Australian bank shares climbed. Commonwealth Bank gained 1.9 percent to A$50. Australia & New Zealand Banking Group Ltd. advanced 2.2 percent to A$21.32. National Australia Bank Ltd. (NAB) rose 2.4 percent to A$22.55 and Westpac banking Corp. climbed 1.9 percent to A$20.59.
Finance ministers and central bank governors from the Group of Seven countries will hold a call today to discuss Europe’s debt crisis, Canadian Finance Minister Jim Flaherty told reporters yesterday in Toronto.
U.S. Federal Reserve Chairman Ben S. Bernanke may respond to weakness in the American job market by announcing further steps to stimulate growth, according to Michael Feroli, chief U.S. economist at JPMorgan Chase & Co. in New York.

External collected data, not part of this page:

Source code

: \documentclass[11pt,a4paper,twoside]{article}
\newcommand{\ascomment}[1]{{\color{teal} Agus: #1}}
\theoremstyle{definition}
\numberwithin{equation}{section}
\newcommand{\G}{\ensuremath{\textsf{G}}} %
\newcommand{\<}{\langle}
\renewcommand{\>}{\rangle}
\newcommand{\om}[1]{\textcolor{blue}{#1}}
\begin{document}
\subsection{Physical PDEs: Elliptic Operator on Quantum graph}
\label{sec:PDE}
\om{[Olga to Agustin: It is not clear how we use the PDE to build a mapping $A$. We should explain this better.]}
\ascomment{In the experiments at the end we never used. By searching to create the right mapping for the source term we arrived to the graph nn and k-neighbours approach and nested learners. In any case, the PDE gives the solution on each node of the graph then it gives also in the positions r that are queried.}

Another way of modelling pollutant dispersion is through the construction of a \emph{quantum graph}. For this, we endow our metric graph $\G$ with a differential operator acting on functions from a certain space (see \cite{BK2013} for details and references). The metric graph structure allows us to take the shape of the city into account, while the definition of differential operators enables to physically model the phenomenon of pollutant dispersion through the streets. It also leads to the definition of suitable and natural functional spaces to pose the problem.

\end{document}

The European Central Bank may cut its benchmark interest rate from 1 percent as soon as this week, Holger Schmieding, chief economist at Berenberg Bank in London, said in a June 1 report. China will respond with a 2 trillion yuan ($314 billion) fiscal stimulus this year and next, according to Donald Straszheim, senior managing director of New York-based ISI Group.
Futures on the Standard & Poor’s 500 Index fell 0.2 percent today. The gauge advanced less than 0.1 percent in New York yesterday, reversing earlier losses.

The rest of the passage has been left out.